* _What the exercise asks_:
Where does the string "courses" appear in the records? Copy each line that holds it.

Source texts of formatted documents:
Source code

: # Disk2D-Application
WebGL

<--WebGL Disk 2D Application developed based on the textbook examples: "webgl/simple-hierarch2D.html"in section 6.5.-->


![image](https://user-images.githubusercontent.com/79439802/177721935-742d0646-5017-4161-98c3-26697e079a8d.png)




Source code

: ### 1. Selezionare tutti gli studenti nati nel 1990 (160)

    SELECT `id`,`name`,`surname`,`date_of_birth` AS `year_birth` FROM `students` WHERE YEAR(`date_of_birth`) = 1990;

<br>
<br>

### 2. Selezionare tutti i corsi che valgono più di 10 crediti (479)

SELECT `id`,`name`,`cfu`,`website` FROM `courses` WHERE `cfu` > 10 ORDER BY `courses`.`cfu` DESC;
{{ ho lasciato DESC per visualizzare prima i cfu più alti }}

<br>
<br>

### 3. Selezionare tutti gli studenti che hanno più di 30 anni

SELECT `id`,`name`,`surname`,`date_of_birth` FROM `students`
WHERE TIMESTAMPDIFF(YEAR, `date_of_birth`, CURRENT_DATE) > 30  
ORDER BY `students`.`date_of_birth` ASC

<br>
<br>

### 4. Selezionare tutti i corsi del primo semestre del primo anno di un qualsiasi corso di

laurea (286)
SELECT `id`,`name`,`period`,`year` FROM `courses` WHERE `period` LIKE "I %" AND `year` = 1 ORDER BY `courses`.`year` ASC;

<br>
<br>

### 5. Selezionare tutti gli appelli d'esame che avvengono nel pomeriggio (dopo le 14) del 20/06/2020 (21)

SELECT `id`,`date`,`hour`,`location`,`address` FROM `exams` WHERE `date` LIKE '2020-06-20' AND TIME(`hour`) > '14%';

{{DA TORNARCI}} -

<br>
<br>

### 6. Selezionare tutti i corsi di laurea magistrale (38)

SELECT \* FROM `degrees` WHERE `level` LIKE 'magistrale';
==
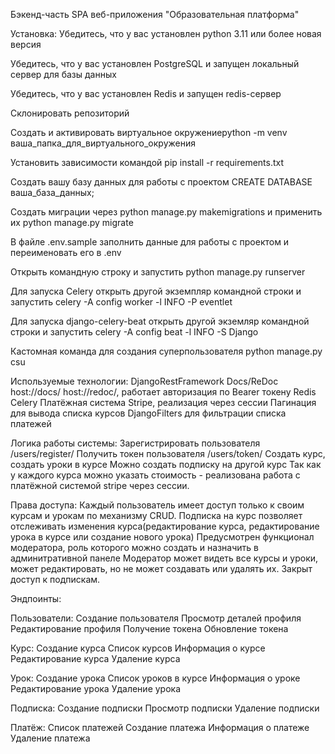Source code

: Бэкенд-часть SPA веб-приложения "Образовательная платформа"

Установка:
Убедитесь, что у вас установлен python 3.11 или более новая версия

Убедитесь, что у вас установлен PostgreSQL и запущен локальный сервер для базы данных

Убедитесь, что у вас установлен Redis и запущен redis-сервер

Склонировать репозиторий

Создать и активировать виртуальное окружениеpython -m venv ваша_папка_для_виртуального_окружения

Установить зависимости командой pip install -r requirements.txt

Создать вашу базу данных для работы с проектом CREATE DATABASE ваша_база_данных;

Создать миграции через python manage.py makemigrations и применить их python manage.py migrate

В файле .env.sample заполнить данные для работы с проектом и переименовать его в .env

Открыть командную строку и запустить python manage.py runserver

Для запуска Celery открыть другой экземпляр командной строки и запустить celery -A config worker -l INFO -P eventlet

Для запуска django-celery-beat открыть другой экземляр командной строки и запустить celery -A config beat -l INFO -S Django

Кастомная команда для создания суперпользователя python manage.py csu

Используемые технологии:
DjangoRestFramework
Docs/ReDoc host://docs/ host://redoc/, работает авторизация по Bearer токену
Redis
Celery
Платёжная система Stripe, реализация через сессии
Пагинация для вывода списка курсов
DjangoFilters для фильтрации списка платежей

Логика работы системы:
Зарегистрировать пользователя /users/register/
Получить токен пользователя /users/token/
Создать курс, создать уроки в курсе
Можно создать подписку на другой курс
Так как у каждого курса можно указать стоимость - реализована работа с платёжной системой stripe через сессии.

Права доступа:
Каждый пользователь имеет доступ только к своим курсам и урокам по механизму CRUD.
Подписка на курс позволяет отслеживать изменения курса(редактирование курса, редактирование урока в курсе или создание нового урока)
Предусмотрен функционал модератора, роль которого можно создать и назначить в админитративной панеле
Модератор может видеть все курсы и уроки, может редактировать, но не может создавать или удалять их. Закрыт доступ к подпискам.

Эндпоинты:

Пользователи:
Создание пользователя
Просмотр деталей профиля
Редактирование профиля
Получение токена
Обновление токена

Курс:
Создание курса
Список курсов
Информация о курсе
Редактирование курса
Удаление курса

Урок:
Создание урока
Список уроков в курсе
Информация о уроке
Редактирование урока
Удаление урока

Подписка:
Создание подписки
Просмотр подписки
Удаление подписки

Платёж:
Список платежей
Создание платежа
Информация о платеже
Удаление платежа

* _Output_:
SELECT `id`,`name`,`cfu`,`website` FROM `courses` WHERE `cfu` > 10 ORDER BY `courses`.`cfu` DESC;
SELECT `id`,`name`,`period`,`year` FROM `courses` WHERE `period` LIKE "I %" AND `year` = 1 ORDER BY `courses`.`year` ASC;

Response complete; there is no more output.